Cleaning up your online reputation isn’t one action, it’s three: remove what you genuinely can, suppress what you can’t with consistent positive content, and build a social and personal-site presence sturdy enough to hold up under scrutiny. Skipping straight to deletion, or expecting removal to work for content it was never going to work for, are the two most common ways this process stalls out.

FAQ

Can you delete search results from Google directly?

No. Google doesn’t remove search results just because you ask. It can act on specific policy violations or legal requests tied to the underlying page, but the request goes through a defined process, not a general takedown form.

What forms can negative content about a person take online?

Blog posts, news articles, individual social media posts, videos, images, forum threads, and search engine listings themselves can all carry negative content. Each platform has its own removal or flagging process, which is why a one-size-fits-all approach rarely works.

How do I get third-party negative content taken down?

Two realistic paths: a polite, documented removal request to whoever is hosting the content, or legal action if you have solid grounds such as copyright infringement or defamation. Outside those situations, suppression is the more reliable strategy.

How do I clean up my reputation specifically on social media?

Review your existing content first, untag yourself from anything unwanted, switch sensitive accounts to private, hide or delete old negative comments, refresh your bio and profile photo, and start posting consistent, positive content going forward.

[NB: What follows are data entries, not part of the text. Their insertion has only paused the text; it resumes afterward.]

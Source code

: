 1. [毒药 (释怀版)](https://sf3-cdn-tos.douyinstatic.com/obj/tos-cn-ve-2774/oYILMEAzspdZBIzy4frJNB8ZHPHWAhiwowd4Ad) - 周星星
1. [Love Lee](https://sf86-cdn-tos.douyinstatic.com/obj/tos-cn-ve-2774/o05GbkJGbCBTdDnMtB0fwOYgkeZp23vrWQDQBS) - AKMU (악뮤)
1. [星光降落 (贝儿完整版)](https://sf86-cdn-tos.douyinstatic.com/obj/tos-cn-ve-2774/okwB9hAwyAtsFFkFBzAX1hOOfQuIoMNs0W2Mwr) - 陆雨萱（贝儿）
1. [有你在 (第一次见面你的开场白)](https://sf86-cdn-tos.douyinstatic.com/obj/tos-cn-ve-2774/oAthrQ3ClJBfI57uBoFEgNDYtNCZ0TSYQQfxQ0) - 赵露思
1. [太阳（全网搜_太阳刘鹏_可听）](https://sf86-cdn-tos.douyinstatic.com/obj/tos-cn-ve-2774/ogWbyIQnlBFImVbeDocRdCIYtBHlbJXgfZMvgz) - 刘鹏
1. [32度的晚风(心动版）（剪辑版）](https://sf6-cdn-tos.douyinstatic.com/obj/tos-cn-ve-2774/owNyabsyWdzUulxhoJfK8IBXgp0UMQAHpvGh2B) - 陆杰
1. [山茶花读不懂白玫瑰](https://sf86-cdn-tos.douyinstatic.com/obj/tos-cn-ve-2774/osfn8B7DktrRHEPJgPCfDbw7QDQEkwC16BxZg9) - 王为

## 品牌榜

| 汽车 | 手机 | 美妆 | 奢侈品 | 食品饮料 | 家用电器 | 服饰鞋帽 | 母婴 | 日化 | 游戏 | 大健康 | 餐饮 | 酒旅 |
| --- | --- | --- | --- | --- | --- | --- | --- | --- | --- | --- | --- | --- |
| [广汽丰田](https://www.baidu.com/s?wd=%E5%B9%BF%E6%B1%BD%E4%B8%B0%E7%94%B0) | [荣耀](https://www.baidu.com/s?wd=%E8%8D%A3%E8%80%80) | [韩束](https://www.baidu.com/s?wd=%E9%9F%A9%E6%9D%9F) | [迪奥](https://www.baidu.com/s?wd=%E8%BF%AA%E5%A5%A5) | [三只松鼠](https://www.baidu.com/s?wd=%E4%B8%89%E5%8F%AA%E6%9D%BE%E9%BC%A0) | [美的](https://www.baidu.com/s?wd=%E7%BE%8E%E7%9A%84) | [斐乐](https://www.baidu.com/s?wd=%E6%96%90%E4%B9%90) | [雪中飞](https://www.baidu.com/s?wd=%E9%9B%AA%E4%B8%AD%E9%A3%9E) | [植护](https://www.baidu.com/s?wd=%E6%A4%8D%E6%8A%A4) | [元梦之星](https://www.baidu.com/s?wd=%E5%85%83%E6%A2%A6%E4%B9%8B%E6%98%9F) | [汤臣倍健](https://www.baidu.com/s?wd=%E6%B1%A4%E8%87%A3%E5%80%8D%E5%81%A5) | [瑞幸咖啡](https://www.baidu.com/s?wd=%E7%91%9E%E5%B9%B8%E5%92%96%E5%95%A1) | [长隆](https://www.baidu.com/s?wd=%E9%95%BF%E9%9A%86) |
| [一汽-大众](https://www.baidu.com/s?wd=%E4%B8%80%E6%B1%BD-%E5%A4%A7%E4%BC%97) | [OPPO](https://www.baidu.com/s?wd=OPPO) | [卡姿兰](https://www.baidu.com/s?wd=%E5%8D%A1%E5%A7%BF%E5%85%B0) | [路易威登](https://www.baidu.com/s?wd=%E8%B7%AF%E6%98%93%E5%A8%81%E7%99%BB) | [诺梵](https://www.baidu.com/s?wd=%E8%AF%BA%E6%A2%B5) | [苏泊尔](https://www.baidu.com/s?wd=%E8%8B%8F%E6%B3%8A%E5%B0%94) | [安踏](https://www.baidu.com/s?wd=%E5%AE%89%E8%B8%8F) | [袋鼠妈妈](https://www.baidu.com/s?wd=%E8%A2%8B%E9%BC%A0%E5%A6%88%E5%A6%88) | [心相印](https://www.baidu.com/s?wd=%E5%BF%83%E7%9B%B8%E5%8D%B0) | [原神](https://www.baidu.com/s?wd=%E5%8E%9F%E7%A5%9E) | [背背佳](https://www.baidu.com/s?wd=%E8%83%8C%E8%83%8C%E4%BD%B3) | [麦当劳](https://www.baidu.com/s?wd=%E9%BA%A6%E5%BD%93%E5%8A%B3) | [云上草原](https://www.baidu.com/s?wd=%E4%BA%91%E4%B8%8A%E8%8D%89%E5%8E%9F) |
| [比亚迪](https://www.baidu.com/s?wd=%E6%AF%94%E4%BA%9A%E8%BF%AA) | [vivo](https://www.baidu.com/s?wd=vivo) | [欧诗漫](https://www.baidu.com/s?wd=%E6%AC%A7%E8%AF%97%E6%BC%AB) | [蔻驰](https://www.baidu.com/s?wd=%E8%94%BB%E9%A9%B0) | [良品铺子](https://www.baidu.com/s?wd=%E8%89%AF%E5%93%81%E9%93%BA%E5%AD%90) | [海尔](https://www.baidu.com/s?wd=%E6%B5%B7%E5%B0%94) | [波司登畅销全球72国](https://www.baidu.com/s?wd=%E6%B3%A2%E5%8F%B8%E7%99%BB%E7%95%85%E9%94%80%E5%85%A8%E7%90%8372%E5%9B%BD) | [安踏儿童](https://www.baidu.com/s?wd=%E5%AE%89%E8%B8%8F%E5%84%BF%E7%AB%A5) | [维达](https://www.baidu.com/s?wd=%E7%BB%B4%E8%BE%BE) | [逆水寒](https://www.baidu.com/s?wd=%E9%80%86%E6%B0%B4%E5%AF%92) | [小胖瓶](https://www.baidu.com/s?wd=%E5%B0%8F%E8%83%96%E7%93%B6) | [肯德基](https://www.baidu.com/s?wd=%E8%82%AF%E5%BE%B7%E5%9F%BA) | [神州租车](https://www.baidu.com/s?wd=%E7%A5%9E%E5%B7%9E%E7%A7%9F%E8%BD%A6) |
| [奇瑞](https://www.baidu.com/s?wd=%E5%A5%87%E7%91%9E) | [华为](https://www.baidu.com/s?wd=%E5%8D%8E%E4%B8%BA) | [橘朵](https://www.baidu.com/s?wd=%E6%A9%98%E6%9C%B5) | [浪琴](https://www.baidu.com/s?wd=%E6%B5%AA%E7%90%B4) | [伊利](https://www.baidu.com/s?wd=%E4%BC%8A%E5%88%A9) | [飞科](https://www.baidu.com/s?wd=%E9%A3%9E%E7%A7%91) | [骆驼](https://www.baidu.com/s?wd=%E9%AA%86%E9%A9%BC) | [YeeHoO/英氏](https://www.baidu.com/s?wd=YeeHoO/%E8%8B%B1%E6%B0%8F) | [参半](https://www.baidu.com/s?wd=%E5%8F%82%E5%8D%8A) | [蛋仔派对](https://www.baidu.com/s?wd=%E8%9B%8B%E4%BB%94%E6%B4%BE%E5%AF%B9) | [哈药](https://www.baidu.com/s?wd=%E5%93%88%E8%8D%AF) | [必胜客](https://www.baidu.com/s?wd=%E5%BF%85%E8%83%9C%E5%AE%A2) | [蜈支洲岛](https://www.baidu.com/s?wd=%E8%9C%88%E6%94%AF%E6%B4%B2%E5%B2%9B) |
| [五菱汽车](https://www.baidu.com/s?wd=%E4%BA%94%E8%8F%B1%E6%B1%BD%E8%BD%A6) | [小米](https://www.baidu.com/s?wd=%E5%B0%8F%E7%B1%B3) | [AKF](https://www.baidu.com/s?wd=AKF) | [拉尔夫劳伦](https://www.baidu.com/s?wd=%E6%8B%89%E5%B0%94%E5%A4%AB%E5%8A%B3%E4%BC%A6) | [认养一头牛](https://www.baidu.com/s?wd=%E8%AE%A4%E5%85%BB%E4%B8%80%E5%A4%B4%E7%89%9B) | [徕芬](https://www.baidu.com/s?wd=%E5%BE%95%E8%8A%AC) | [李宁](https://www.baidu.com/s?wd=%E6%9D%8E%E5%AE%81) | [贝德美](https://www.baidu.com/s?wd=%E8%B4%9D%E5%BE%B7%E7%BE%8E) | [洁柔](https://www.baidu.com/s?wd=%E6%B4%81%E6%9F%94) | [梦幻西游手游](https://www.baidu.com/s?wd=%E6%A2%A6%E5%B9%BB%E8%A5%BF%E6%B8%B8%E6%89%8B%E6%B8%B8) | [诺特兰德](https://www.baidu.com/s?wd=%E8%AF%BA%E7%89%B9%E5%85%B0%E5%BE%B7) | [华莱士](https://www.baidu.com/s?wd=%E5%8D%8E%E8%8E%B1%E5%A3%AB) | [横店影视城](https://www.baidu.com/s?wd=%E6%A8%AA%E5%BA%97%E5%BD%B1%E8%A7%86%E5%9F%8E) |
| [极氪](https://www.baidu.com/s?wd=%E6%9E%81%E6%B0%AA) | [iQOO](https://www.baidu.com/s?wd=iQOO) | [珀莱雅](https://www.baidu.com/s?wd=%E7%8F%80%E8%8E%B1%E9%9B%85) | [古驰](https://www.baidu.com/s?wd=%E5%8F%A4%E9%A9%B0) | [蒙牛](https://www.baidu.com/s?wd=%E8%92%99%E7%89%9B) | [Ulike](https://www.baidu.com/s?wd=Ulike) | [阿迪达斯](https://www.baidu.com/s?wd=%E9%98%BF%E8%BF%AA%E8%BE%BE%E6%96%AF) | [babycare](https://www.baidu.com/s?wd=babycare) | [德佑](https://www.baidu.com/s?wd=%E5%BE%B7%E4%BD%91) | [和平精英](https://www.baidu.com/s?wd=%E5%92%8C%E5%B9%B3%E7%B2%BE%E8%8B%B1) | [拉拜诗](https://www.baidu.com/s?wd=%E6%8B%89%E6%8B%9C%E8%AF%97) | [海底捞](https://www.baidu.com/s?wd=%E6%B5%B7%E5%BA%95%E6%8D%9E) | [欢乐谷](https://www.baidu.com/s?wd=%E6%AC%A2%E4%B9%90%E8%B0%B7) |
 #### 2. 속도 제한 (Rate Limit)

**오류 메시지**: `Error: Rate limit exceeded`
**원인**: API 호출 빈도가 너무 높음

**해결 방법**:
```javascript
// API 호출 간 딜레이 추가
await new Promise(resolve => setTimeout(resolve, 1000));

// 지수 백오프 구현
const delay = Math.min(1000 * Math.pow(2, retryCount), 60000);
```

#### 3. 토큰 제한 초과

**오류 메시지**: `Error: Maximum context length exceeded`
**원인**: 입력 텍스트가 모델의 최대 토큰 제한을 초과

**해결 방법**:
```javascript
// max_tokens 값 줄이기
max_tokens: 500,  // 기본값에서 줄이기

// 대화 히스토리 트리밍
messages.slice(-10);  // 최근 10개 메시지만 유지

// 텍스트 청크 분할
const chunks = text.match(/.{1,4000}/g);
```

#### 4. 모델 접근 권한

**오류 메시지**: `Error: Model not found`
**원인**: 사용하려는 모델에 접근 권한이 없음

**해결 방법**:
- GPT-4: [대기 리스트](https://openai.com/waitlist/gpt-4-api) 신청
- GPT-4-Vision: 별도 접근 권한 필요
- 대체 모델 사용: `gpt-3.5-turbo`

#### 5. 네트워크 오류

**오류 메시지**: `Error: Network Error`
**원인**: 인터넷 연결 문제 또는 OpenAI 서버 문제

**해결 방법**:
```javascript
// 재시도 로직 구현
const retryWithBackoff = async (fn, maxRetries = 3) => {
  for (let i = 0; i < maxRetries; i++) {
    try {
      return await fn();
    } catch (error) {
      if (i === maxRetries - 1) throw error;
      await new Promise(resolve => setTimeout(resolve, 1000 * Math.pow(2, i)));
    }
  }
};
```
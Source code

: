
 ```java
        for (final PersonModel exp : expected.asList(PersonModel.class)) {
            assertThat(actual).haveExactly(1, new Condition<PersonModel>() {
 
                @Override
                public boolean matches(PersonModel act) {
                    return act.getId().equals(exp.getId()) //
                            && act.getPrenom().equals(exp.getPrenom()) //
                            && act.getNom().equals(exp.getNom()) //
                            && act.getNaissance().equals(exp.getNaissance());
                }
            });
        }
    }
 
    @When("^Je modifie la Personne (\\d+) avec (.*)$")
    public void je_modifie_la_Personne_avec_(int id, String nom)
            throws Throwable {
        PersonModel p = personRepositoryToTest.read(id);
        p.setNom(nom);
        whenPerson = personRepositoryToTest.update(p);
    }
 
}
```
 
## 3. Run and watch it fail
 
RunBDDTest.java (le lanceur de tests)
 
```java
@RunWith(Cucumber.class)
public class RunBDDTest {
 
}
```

Is it better to delete all my old social media accounts and start over?

Usually not. A near-empty online presence tends to raise more questions than it answers. Updating and improving existing accounts, while removing what’s genuinely indefensible, generally works better than wiping everything and starting from zero.

How long does it take to clean up a personal online reputation?

Quick wins like privacy settings and untagging take minutes. Removal requests can resolve in days to weeks if they succeed. Suppression, building enough positive content to outrank an unremovable result, typically takes 3-6 months of consistent effort.

What if the negative content is about someone who shares my name?

This is common and changes the fix. Rather than suppression, focus on disambiguation: a complete personal website, consistent use of a middle name or initial if applicable, and a clear professional photo across profiles all help search engines and visitors tell you apart from the other person.